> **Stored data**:
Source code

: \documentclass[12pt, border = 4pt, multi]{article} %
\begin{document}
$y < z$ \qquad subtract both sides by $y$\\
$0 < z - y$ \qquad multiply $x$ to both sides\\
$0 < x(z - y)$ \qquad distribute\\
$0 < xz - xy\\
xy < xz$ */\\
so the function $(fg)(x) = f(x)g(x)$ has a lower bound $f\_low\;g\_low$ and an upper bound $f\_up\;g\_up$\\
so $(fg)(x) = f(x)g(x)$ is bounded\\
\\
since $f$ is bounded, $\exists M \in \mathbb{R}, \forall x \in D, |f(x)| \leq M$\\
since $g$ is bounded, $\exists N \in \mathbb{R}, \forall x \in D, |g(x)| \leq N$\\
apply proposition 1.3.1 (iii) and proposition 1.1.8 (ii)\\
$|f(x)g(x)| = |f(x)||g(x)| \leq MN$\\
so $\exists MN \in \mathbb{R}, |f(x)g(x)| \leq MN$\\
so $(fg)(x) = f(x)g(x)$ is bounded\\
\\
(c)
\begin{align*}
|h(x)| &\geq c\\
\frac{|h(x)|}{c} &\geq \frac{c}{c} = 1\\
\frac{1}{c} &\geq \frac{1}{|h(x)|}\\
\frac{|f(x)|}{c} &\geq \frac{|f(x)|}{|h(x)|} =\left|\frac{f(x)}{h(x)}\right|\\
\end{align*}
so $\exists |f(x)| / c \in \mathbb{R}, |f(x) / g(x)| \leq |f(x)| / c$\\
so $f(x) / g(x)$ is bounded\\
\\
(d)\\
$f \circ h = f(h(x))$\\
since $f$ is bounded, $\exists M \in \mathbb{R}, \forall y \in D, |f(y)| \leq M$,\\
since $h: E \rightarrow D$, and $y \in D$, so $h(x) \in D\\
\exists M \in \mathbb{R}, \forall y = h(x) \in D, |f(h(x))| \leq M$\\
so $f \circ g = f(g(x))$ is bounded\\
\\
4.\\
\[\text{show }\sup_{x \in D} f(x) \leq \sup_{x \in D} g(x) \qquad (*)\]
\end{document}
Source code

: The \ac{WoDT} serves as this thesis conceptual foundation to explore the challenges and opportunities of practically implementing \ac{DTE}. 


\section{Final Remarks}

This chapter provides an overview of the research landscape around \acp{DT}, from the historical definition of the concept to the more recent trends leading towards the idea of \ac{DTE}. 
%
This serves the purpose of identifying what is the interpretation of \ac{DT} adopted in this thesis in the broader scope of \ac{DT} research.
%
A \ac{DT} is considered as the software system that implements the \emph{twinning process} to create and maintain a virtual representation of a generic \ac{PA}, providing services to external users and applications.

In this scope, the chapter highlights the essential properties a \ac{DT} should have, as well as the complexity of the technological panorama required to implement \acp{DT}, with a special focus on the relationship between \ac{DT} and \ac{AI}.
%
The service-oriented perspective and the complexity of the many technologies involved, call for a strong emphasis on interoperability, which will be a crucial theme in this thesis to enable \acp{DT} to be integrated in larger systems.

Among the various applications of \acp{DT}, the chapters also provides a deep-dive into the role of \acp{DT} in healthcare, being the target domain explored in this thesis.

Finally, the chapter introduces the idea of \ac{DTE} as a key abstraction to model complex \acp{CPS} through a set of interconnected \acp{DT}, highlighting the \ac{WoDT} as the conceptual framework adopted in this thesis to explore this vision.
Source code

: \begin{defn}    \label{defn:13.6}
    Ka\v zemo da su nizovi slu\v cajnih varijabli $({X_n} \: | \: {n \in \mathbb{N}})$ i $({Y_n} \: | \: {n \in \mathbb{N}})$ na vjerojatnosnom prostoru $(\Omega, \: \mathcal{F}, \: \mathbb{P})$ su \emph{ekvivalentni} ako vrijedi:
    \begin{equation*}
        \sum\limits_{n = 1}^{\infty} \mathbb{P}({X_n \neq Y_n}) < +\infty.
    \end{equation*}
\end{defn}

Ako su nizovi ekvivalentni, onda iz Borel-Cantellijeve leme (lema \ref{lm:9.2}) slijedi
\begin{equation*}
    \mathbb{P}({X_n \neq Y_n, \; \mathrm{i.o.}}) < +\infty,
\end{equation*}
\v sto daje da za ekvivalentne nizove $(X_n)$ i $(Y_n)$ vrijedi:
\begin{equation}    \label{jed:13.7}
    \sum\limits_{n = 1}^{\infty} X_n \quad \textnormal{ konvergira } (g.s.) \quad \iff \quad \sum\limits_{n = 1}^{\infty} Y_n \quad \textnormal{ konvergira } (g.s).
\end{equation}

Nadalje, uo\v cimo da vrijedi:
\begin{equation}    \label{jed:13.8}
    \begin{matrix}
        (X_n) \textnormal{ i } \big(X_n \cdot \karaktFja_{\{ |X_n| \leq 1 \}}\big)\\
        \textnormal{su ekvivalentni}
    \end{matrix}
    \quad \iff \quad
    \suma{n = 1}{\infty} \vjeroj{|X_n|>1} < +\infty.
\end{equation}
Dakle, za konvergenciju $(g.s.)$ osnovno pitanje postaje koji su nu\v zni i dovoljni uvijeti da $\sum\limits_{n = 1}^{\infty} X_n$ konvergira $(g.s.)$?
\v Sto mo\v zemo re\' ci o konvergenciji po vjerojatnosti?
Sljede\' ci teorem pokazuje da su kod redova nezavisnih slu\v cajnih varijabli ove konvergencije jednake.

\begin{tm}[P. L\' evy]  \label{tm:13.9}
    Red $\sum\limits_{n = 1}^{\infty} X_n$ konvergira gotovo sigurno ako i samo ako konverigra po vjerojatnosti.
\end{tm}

> **Task instructions**: Please work out how many lines of the records contain "vrijedi" and give only that number.

> **Result**: 3